If you are considering bankruptcy and are aware of a significant chance of someone leaving you inheritance money, speak with your attorney. There are options to avoid turnover including rewriting the will to cut you out, or setting up a spendthrift trust. A spendthrift trust cannot be reached by creditors. Consult with an attorney to properly create a spendthrift trust or rewrite a will. There is nothing illegal or immoral about estate planning and your loved one may prefer leaving money to you rather than your creditors.
Is An Inheritance Part Of A Chapter 13 Bankruptcy Estate?
Facts: Client is in the final few years of a 15% Chapter 13. He inherits ½ interest in a home worth about $85,000 and $50,000 in stocks. He only has about $20,000 of total unsecured debt left in his bankruptcy. His Chapter 13 payments are only $200 per month. The Trustee filed a motion to increase his plan to 100%. Result: Debtor sells stock and pays off his Chapter 13 at 100%.
At first glance, the bankruptcy statues would lead you to believe that any inheritance acquired by the debtor at least 180 days after the filing is the debtor’s property. Section §541 describes property of the estate and mentions only those inheritances acquired within 180 days after filing a petition – 11USC §541(a)(5)(A).
However, Section §1306(a)(1) states that property of the estate includes everything listed in §541, and all property acquired by the debtor after the filing of the petition but before the case is closed. Compare that to Section 1327(b) which states “confirmation of a plan vests all of the property of the estate in the debtor”. Further, §1327(c) says that property vesting in the debtor is “free and clear of any claim or interest of any creditor provided for in the plan” (11USC §1327(c)).
Basically, in order to reconcile §1306(a)(1) and §1327(b) and (c), and to capture newly acquired property for the purposes of the bankruptcy estate, Courts rely on §1325(b) –the plan must provide that all of debtor’s “disposable income” be applied to make payments, and then §1329 is used as authority for the Trustee to modify a debtor’s plan after confirmation. The basic argument is that although property vests within the Debtor pursuant to §1327(b), a windfall will be captured for the creditors on a motion to modify under §1329. Is an inheritance this late into a Chapter 13 “disposable income” under §1325(b)? I would think that property excluded by §541, or property otherwise exempted from the estate would not be, but case law seems to result in the opposite analysis.
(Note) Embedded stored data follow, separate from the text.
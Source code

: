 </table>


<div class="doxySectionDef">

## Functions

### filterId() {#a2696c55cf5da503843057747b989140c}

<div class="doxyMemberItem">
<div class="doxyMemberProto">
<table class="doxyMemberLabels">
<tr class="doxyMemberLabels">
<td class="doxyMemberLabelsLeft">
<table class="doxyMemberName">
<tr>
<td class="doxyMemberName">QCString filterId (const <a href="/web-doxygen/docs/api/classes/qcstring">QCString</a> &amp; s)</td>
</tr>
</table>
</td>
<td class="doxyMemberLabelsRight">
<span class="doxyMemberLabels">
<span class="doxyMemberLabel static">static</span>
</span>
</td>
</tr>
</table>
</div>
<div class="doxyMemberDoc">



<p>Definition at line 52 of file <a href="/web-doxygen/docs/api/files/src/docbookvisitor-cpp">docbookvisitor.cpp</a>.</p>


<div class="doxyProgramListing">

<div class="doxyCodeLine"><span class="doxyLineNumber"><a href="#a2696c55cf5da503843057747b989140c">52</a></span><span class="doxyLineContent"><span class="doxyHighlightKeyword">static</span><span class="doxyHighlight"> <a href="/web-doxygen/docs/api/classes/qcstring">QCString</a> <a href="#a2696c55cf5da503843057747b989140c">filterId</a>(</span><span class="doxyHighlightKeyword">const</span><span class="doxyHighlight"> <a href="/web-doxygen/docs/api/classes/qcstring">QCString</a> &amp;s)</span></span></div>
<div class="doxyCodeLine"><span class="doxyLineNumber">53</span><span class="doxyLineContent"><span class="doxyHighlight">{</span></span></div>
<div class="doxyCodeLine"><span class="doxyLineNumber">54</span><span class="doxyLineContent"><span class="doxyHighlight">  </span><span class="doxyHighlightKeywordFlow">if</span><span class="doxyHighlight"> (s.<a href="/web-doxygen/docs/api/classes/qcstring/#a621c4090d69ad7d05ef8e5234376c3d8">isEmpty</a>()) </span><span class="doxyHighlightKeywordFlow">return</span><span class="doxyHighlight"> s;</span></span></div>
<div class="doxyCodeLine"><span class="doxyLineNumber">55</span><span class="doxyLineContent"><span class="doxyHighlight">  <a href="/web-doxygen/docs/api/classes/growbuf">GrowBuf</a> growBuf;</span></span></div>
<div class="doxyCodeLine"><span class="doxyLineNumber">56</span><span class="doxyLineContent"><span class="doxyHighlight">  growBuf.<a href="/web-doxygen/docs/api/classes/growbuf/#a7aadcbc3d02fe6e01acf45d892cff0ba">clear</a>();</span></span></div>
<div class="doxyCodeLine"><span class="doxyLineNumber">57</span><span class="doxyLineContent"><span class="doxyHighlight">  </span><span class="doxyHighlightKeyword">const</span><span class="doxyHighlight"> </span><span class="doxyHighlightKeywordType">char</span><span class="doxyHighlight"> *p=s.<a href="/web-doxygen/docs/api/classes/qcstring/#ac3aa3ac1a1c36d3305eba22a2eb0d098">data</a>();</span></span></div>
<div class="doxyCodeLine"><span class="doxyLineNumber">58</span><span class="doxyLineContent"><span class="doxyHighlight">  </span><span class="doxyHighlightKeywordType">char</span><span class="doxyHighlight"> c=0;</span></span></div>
A few debtor friendly cases indicate use of the ‘best interest of the creditors’ analysis under 11 USC §1325(a)(4) – basically are the creditors better off than they would be under Chapter 7? And in Chapter 7, creditors would most likely not be entitled to an inheritance received over 180 days past the filing date. However, in spite of the Code, Courts have increasingly held that the Chapter 13 estate includes gifts, inheritances, and windfalls that are acquired after the filing. There are several cases where acquiring property (like lottery winnings – see In re Koonce, 54 BR 643 (Bankr DSC 1985), law suit settlements, insurance settlements, inheritances– see In re Nott, 269 BR 250, 257, 258 (Bankr. MD Fla 2000) and In re Euerle, 70 BR 72 (Bankr DNH 1987), large gifts or loans – see Doane v Appalachian Power Co, 19BR 1007 (Bankr WD Va 1982)) has forced Debtors to pay more to their creditors than originally planned for in the Chapter 13. In a recent case in the Western District of Kentucky, a Motion by filed the Trustee resulted in a debtor turning over $205,431.43 to complete his plan at 100% because he won the lottery.
I imagine basic public policy concerns might be behind most of these Court rulings, but isn’t a Chapter 13 supposed to give the debtor a fresh start? It seems like under the Code, any property acquired after the filing should be property of the debtor giving him complete right to control the property. And if so, why is it considered disposable income? Are real property and stocks considered “disposable income”? Why is a debtor penalized for falling into good fortune after filing a Chapter 13? After all, this is not property that was committed to funding the plan. Shouldn’t post-petition acquisitions be used for post-petition obligations? What if Debtor’s case was converted to Chapter 7? Then the property would not be part of the estate – he could keep the inheritance and the creditors wouldn’t even get their promised 15%. Would the conversion be considered in “bad faith” after the Trustee’s motion has already been filed? Hmmm.